October 21, 2007 at 4:21 am
So many words instead of just sayng "No".
David, I ccan tell you a secret.
Math is not about numbers at all.
Math uses numbers as an abstraction in an attempt to explain the LOGIC of the world.
_____________
Code for TallyGenerator
October 21, 2007 at 4:34 am
David McFarland (10/20/2007)
I'll happily run it for you once marting is done, but I'd expect them to be in the same ballpark for that simple of a query.
Logic (you would know what is it if you'd study the math) says otherwise.
2 derived tables (1 generated for each OVER statement) will make overal performance of your query worse than the standard T-SQL query with single derived table.
You cannot probably notice the difference when you are single user on dedicated server with such a small database as Northwind.
So, everybody will happily accept your approach, because people use to believe in numbers, not in logic.
But the difference will appear later, when your approach is long gone into production and there is a real life load of data.
That's the reason why "Performance Tuning" forum is full of stories about "Performance of my database degrades gradually".
_____________
Code for TallyGenerator
October 21, 2007 at 7:55 am
ok here's some performance numbers from my machine, which has both SQL2000 and SQL 2005:
Jeff's inner join example took 00:00:40:580 Duration (hh:mi:ss:mmm)
the OVER example, when run from Query Analyzer: 00:00:53:500 Duration (hh:mi:ss:mmm)
the OVER example, when run from SQL Man Studio: 00:00:22:687 Duration (hh:mi:ss:mmm)
if it's not obvious, management studio, which is using the SQL Native Client was twice as fast as using SQLOLEDB from QA.
Lowell
October 21, 2007 at 8:24 am
Lowell (10/21/2007)
ok here's some performance numbers from my machine, which has both SQL2000 and SQL 2005:Jeff's inner join example took 00:00:40:580 Duration (hh:mi:ss:mmm)
the OVER example, when run from Query Analyzer: 00:00:53:500 Duration (hh:mi:ss:mmm)
the OVER example, when run from SQL Man Studio: 00:00:22:687 Duration (hh:mi:ss:mmm)
if it's not obvious, management studio, which is using the SQL Native Client was twice as fast as using SQLOLEDB from QA.
Thanks, Lowell!
Can you do it twice more, please... I'm concerned about the "display time" getting in the way and have modified the scripts to save to a temp table (1 for each result set) in both cases.
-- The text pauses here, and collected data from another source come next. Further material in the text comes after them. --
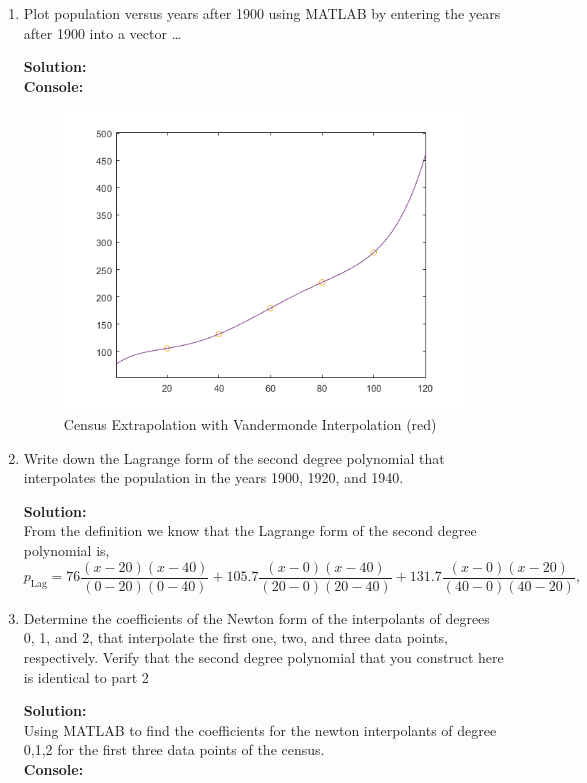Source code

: \documentclass[12pt]{article}
\makeatletter
\theoremstyle{homework}
\newenvironment{exercise}[1]
{\def\@currentlabel{#1}\exercisecore}
{\endexercisecore}
\newcommand{\localhead}[1]{\par\smallskip\noindent\textbf{#1}\nobreak\\}%
\newcommand\solution{\localhead{Solution:}}
\makeatother
\begin{document}
\begin{exercise}{Exercise 8.1}
  \begin{enumerate}
    \item Plot population versus years  after 1900 using MATLAB by entering the years after 1900 into a vector \dots 
    \solution 
    \textbf{Console:}
  \begin{center}
  
  \end{center}
  
  \begin{figure}[H]
    \caption{Census Extrapolation with Vandermonde Interpolation (red)}
    \includegraphics[width = .80\textwidth]{Census.png}  
    \centering
  \end{figure}
  \vspace{.25in}


  \item  Write down the Lagrange form of the second­
  degree polynomial that interpolates the population in the years 1900, 1920, and 1940.\\

  \solution From the definition we know that the Lagrange form of the second­ degree polynomial is,
  \begin{equation*}
    p_{\mathrm{Lag}} =  76 \dfrac{(x - 20)(x - 40)}{(0 - 20)(0 - 40)} + 105.7 \dfrac{(x - 0)(x - 40)}{(20 - 0)(20 - 40)} + 131.7\dfrac{(x - 0)(x - 20)}{(40 - 0)(40 - 20)},
  \end{equation*} 
  \vspace{.25in}
  



\item Determine the coefficients of the Newton form of the interpolants of degrees 0, 1, and 2, that
 interpolate the first one, two, and three data points, respectively. 
Verify that the second­ degree polynomial that you construct here is identical to part 2\\
\solution Using MATLAB to find the coefficients for the newton interpolants of degree 0,1,2 for the first three data points of the census.\\ 
\textbf{Console:}
\begin{center}

\end{center}
\end{enumerate}
\end{exercise}
\end{document}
Would you run the whole script (below) just in 2005 please... reason why just 2005 is I'm trying to see which works "better" in 2k5. The reason why I'm asking for it to be run twice is once from QA and once from Management Studio because of the difference in the connection...
Thanks, again... here's the code...
--===== If they already exist, drop the temp tables
IF OBJECT_ID('TempDB..#SalesOrderHeader') IS NOT NULL
DROP TABLE #SalesOrderHeader
IF OBJECT_ID('TempDB..#Test1Results') IS NOT NULL
DROP TABLE #Test1Results
IF OBJECT_ID('TempDB..#Test2Results') IS NOT NULL
DROP TABLE #Test2Results
--===== Create a variable to measure duration with
DECLARE @StartDate DATETIME
--===== Create a million row test table
PRINT 'Creating test table...'
SET @StartDate = GETDATE()
SELECT TOP 1000000
RowNum = IDENTITY(INT,1,1),
CustomerID = CAST(RAND(CAST(NEWID() AS VARBINARY))*50000+1 AS INT),
SalesOrderID = CAST(RAND(CAST(NEWID() AS VARBINARY))*10000000+1 AS INT),
TotalDue = CAST(RAND(CAST(NEWID() AS VARBINARY))*100 AS MONEY)
INTO #SalesOrderHeader
FROM Master.dbo.SysColumns sc1,
Master.dbo.SysColumns sc2
--===== A table is not properly formed unless a Primary Key has been assigned
ALTER TABLE #SalesOrderHeader
ADD PRIMARY KEY CLUSTERED (RowNum) WITH FILLFACTOR = 100
--===== Add an index to the CustomerID/TotalDue columns just for grins
CREATE INDEX tmpSalesOrderHeader_CustomerID_TotalDue
ON #SalesOrderHeader (CustomerID,TotalDue)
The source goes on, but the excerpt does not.